Task instructions:
Give the number of lines below that hold the string "begin", and nothing more.

Data for processing Block Start

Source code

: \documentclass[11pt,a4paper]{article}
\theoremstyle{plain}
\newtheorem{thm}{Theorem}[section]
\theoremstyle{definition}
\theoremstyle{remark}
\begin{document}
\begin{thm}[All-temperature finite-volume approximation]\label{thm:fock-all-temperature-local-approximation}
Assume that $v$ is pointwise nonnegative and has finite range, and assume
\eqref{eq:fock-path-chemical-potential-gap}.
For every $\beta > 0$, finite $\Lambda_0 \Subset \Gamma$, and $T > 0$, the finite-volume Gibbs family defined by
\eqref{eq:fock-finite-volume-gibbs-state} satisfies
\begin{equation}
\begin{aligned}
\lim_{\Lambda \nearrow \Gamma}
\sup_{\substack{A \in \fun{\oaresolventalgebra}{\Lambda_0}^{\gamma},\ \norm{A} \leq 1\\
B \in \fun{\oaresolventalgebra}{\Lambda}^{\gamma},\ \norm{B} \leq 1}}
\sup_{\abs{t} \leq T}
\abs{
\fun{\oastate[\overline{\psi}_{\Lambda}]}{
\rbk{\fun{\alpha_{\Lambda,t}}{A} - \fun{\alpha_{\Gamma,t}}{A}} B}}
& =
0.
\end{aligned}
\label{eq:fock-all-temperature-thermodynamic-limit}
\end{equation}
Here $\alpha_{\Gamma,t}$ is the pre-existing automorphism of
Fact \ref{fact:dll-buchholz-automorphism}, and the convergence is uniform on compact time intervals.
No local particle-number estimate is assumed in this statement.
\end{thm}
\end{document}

Data for processing Block End

Solution:
4